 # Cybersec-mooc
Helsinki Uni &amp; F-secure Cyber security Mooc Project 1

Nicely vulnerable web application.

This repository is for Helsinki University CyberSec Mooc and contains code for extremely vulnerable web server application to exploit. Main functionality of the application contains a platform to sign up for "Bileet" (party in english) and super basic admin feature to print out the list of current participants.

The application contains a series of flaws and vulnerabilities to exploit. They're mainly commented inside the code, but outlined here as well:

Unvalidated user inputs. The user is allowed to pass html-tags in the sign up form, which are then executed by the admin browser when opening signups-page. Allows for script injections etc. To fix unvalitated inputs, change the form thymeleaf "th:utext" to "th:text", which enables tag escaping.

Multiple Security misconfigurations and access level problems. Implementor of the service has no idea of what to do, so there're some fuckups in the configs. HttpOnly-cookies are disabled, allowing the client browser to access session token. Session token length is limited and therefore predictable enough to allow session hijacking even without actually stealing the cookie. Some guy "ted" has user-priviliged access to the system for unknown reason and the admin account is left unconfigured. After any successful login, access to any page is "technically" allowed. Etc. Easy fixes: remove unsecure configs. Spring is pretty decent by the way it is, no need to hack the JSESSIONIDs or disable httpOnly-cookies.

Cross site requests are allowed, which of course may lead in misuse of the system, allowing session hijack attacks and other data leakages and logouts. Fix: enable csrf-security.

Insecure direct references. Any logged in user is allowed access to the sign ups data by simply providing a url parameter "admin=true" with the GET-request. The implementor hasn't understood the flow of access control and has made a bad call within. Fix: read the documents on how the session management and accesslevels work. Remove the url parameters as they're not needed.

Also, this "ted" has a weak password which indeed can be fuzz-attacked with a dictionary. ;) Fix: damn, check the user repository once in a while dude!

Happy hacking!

_Try it_:
Reproduce every entry shown above, precisely as it stands.

_Task output_:
 # Cybersec-mooc
Helsinki Uni &amp; F-secure Cyber security Mooc Project 1

Nicely vulnerable web application.

This repository is for Helsinki University CyberSec Mooc and contains code for extremely vulnerable web server application to exploit. Main functionality of the application contains a platform to sign up for "Bileet" (party in english) and super basic admin feature to print out the list of current participants.

The application contains a series of flaws and vulnerabilities to exploit. They're mainly commented inside the code, but outlined here as well:

Unvalidated user inputs. The user is allowed to pass html-tags in the sign up form, which are then executed by the admin browser when opening signups-page. Allows for script injections etc. To fix unvalitated inputs, change the form thymeleaf "th:utext" to "th:text", which enables tag escaping.

Multiple Security misconfigurations and access level problems. Implementor of the service has no idea of what to do, so there're some fuckups in the configs. HttpOnly-cookies are disabled, allowing the client browser to access session token. Session token length is limited and therefore predictable enough to allow session hijacking even without actually stealing the cookie. Some guy "ted" has user-priviliged access to the system for unknown reason and the admin account is left unconfigured. After any successful login, access to any page is "technically" allowed. Etc. Easy fixes: remove unsecure configs. Spring is pretty decent by the way it is, no need to hack the JSESSIONIDs or disable httpOnly-cookies.

Cross site requests are allowed, which of course may lead in misuse of the system, allowing session hijack attacks and other data leakages and logouts. Fix: enable csrf-security.

Insecure direct references. Any logged in user is allowed access to the sign ups data by simply providing a url parameter "admin=true" with the GET-request. The implementor hasn't understood the flow of access control and has made a bad call within. Fix: read the documents on how the session management and accesslevels work. Remove the url parameters as they're not needed.

Also, this "ted" has a weak password which indeed can be fuzz-attacked with a dictionary. ;) Fix: damn, check the user repository once in a while dude!

Happy hacking!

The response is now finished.